You don't get a compile error just from this because the second definition is also a declaration. However, when you use a class member, out-of-member definitions are not declarations. Therefore, they must have a matching in-member declaration. Which they don't; hence the errors.


As for the others, the "functionally equivalent (but not equivalent)" text is a non-normative notation. The actual normative text that you quoted clearly states that these are "equivalent", not merely "functionally equivalent". And since the term "equivalent", per [temp.over.link]/7, is used to match declarations and definitions, it seems to me that the standard states that the A through D cases are fine.

What's weird is that this non-normative text was introduced by the same proposal that introduced the normative text. However, the proposal that it inherited the ConceptName auto syntax from seems clear that it means "equivalent", not "functionally equivalent".

So in terms of normative text, everything seems clear. But the presence of the non-normative contradiction suggests either an editorial problem or an actual defect in the spec.


While the standard itself is clear and normatively reasonable in terms of wording, it appears that this is not what the writers of the standard intended.

P0717 introduced the concept of "functionally equivalent" as being distinct from "equivalent". And that proposal was accepted. However, P0717 was introduced early in the process of adopting the Concepts TS for C++20. In that proposal, it specifically spoke of terse template syntax, and EWG explicitly voted in favor of adopting "functionally equivalent" wording for it instead of the Concepts TS "equivalent" wording.

That is, P0717 makes it clear that the committee intended for users to be required to use consistent syntax.

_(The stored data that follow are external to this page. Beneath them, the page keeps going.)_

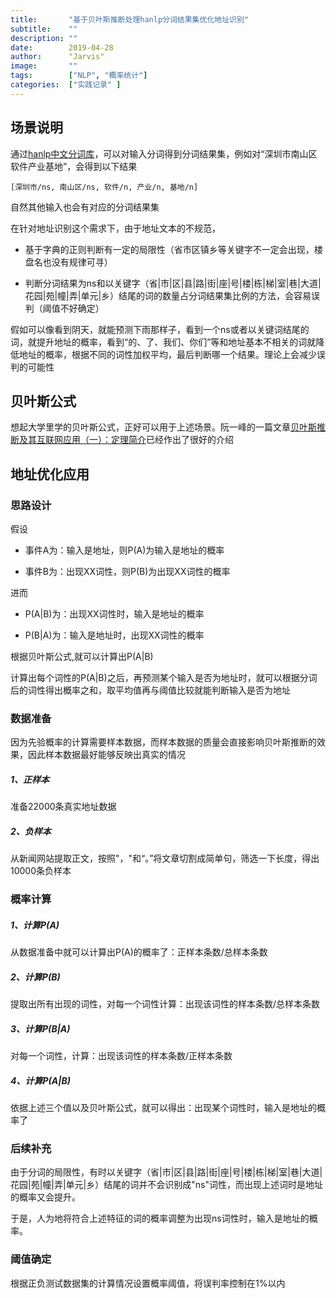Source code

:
 ```yaml
---
title:       "基于贝叶斯推断处理hanlp分词结果集优化地址识别"
subtitle:    ""
description: ""
date:        2019-04-28
author:      "Jarvis"
image:       ""
tags:        ["NLP", "概率统计"]
categories:  ["实践记录" ]
---
```


## 场景说明 

通过[hanlp中文分词库](https://github.com/hankcs/HanLP)，可以对输入分词得到分词结果集，例如对“深圳市南山区软件产业基地”，会得到以下结果 

``` 
[深圳市/ns, 南山区/ns, 软件/n, 产业/n, 基地/n] 
```

自然其他输入也会有对应的分词结果集 

在针对地址识别这个需求下，由于地址文本的不规范， 

- 基于字典的正则判断有一定的局限性（省市区镇乡等关键字不一定会出现，楼盘名也没有规律可寻） 

- 判断分词结果为ns和以关键字（省|市|区|县|路|街|座|号|楼|栋|梯|室|巷|大道|花园|苑|幢|弄|单元|乡）结尾的词的数量占分词结果集比例的方法，会容易误判（阈值不好确定） 

假如可以像看到阴天，就能预测下雨那样子，看到一个ns或者以关键词结尾的词，就提升地址的概率，看到“的、了、我们、你们”等和地址基本不相关的词就降低地址的概率，根据不同的词性加权平均，最后判断哪一个结果。理论上会减少误判的可能性 

## 贝叶斯公式 

想起大学里学的贝叶斯公式，正好可以用于上述场景。阮一峰的一篇文章[贝叶斯推断及其互联网应用（一）：定理简介](http://www.ruanyifeng.com/blog/2011/08/bayesian_inference_part_one.html)已经作出了很好的介绍 

## 地址优化应用 

### 思路设计 

假设 

- 事件A为：输入是地址，则P(A)为输入是地址的概率 

- 事件B为：出现XX词性，则P(B)为出现XX词性的概率 

进而 

- P(A|B)为：出现XX词性时，输入是地址的概率 

- P(B|A)为：输入是地址时，出现XX词性的概率 

根据贝叶斯公式,就可以计算出P(A|B) 

计算出每个词性的P(A|B)之后，再预测某个输入是否为地址时，就可以根据分词后的词性得出概率之和，取平均值再与阈值比较就能判断输入是否为地址 

### 数据准备 

因为先验概率的计算需要样本数据，而样本数据的质量会直接影响贝叶斯推断的效果，因此样本数据最好能够反映出真实的情况 

##### 1、正样本 

准备22000条真实地址数据 

##### 2、负样本 

从新闻网站提取正文，按照"，"和“。”将文章切割成简单句，筛选一下长度，得出10000条负样本 

### 概率计算 

##### 1、计算P(A) 

从数据准备中就可以计算出P(A)的概率了：正样本条数/总样本条数 

##### 2、计算P(B) 

提取出所有出现的词性，对每一个词性计算：出现该词性的样本条数/总样本条数 

##### 3、计算P(B|A) 

对每一个词性，计算：出现该词性的样本条数/正样本条数 

##### 4、计算P(A|B) 

依据上述三个值以及贝叶斯公式，就可以得出：出现某个词性时，输入是地址的概率了 

### 后续补充 

由于分词的局限性，有时以关键字（省|市|区|县|路|街|座|号|楼|栋|梯|室|巷|大道|花园|苑|幢|弄|单元|乡）结尾的词并不会识别成"ns"词性，而出现上述词时是地址的概率又会提升。 

于是，人为地将符合上述特征的词的概率调整为出现ns词性时，输入是地址的概率。 

### 阈值确定 

根据正负测试数据集的计算情况设置概率阈值，将误判率控制在1%以内 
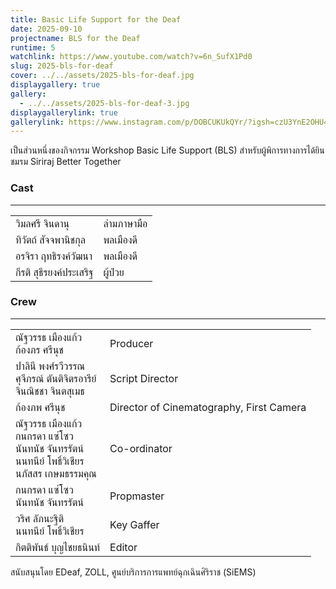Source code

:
 ```yaml
---
title: Basic Life Support for the Deaf
date: 2025-09-10
projectname: BLS for the Deaf
runtime: 5
watchlink: https://www.youtube.com/watch?v=6n_SufX1Pd0
slug: 2025-bls-for-deaf
cover: ../../assets/2025-bls-for-deaf.jpg
displaygallery: true
gallery:
  - ../../assets/2025-bls-for-deaf-3.jpg
displaygallerylink: true
gallerylink: https://www.instagram.com/p/DOBCUKUkQYr/?igsh=czU3YnE2OHU4Z3A2
---
```

เป็นส่วนหนึ่งของกิจกรรม Workshop Basic Life Support (BLS) สำหรับผู้พิการทางการได้ยิน ชมรม Siriraj Better Together

### Cast

<hr />

|     |     |
| --- | --- |
| วิมลศรี จินดานุ | ล่ามภาษามือ |
| ทิวัตถ์ สัจจพานิชกุล | พลเมืองดี |
| อรจิรา ฤทธิรงค์วัฒนา | พลเมืองดี |
| กีรติ สุธีรยงค์ประเสริฐ | ผู้ป่วย |

### Crew

<hr />

|     |     |
| --- | --- |
| ณัฐวรรธ เมืองแก้ว  <br>ก้องภร ศรีนุช | Producer |
| ปาลินี พงศ์รวีวรรณ  <br>ศุจีภรณ์ ตันติจิตรอารีย์  <br>จินณิชชา จินตสุเมธ | Script Director |
| ก้องภพ ศรีนุช | Director of Cinematography, First Camera |
| ณัฐวรรธ เมืองแก้ว  <br>กนกรดา แซ่โซว  <br>นันทนัช จันทรรัตน์  <br>นนทนีย์ โพธิ์วิเชียร  <br>นภัสสร เกษมธรรมคุณ | Co-ordinator |
| กนกรดา แซ่โซว  <br>นันทนัช จันทรรัตน์ | Propmaster |
| วริศ ลัภนะฐิติ  <br>นนทนีย์ โพธิ์วิเชียร | Key Gaffer |
| กิตติพันธ์ บุญไชยธนินท์ | Editor |

สนับสนุนโดย EDeaf, ZOLL, ศูนย์บริการการแพทย์ฉุกเฉินศิริราช (SiEMS)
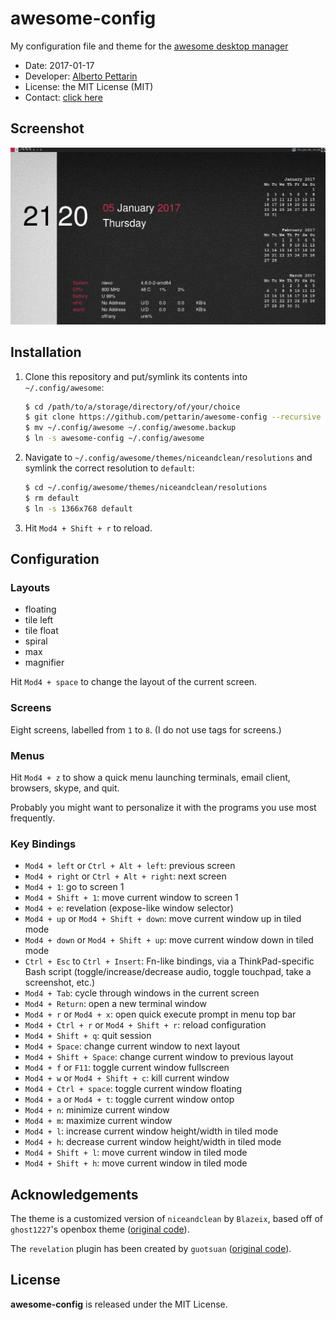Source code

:# awesome-config

My configuration file and theme for the [awesome desktop manager](https://awesomewm.org/)

* Date: 2017-01-17
* Developer: [Alberto Pettarin](http://www.albertopettarin.it/)
* License: the MIT License (MIT)
* Contact: [click here](http://www.albertopettarin.it/contact.html)


## Screenshot

![Screenshot of awesome on my X120e laptop](screenshot.png)


## Installation

1. Clone this repository and put/symlink its contents into ``~/.config/awesome``:

    ```bash
    $ cd /path/to/a/storage/directory/of/your/choice
    $ git clone https://github.com/pettarin/awesome-config --recursive
    $ mv ~/.config/awesome ~/.config/awesome.backup
    $ ln -s awesome-config ~/.config/awesome
    ```

2. Navigate to ``~/.config/awesome/themes/niceandclean/resolutions``
   and symlink the correct resolution to ``default``:

    ```bash
    $ cd ~/.config/awesome/themes/niceandclean/resolutions
    $ rm default
    $ ln -s 1366x768 default
    ```

3. Hit ``Mod4 + Shift + r`` to reload.


## Configuration

### Layouts

* floating
* tile left
* tile float
* spiral
* max
* magnifier

Hit ``Mod4 + space`` to change the layout of the current screen.

### Screens

Eight screens, labelled from ``1`` to ``8``.
(I do not use tags for screens.)

### Menus

Hit ``Mod4 + z`` to show a quick menu launching
terminals, email client, browsers, skype, and quit.

Probably you might want to personalize it
with the programs you use most frequently.

### Key Bindings

* ``Mod4 + left`` or ``Ctrl + Alt + left``: previous screen
* ``Mod4 + right`` or ``Ctrl + Alt + right``: next screen
* ``Mod4 + 1``: go to screen 1
* ``Mod4 + Shift + 1``: move current window to screen 1
* ``Mod4 + e``: revelation (expose-like window selector)
* ``Mod4 + up`` or ``Mod4 + Shift + down``: move current window up in tiled mode
* ``Mod4 + down`` or ``Mod4 + Shift + up``: move current window down in tiled mode
* ``Ctrl + Esc`` to ``Ctrl + Insert``: Fn-like bindings, via a ThinkPad-specific Bash script (toggle/increase/decrease audio, toggle touchpad, take a screenshot, etc.)
* ``Mod4 + Tab``: cycle through windows in the current screen
* ``Mod4 + Return``: open a new terminal window
* ``Mod4 + r`` or ``Mod4 + x``: open quick execute prompt in menu top bar
* ``Mod4 + Ctrl + r`` or ``Mod4 + Shift + r``: reload configuration
* ``Mod4 + Shift + q``: quit session
* ``Mod4 + Space``: change current window to next layout
* ``Mod4 + Shift + Space``: change current window to previous layout
* ``Mod4 + f`` or ``F11``: toggle current window fullscreen
* ``Mod4 + w`` or ``Mod4 + Shift + c``: kill current window
* ``Mod4 + Ctrl + space``: toggle current window floating
* ``Mod4 + a`` or ``Mod4 + t``: toggle current window ontop
* ``Mod4 + n``: minimize current window
* ``Mod4 + m``: maximize current window
* ``Mod4 + l``: increase current window height/width in tiled mode
* ``Mod4 + h``: decrease current window height/width in tiled mode
* ``Mod4 + Shift + l``: move current window in tiled mode
* ``Mod4 + Shift + h``: move current window in tiled mode


## Acknowledgements

The theme is a customized version of ``niceandclean`` by ``Blazeix``,
based off of ``ghost1227``'s openbox theme
([original code](https://github.com/waf/nice-and-clean-theme)).

The ``revelation`` plugin has been created by ``guotsuan``
([original code](https://github.com/guotsuan/awesome-revelation)).


## License

**awesome-config** is released under the MIT License.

However, terse template syntax from Concepts TS was removed from C++20 (or rather, never really added). Which meant that any "functionally equivalent" wording never made it in, since the feature never made it in.

Then P1141 happened, which added abbreviated template syntax, that covered much of the ground of the Concepts TS terse template syntax. But, despite one of the authors of P0717 being an author of P1141, apparently someone made a mistake in the wording and nobody caught it. This would explain why the non-normative text calls out the lack of true equivalence: because that was actually the committee's intent.

So it's very possible that this is a mistake in the normative text.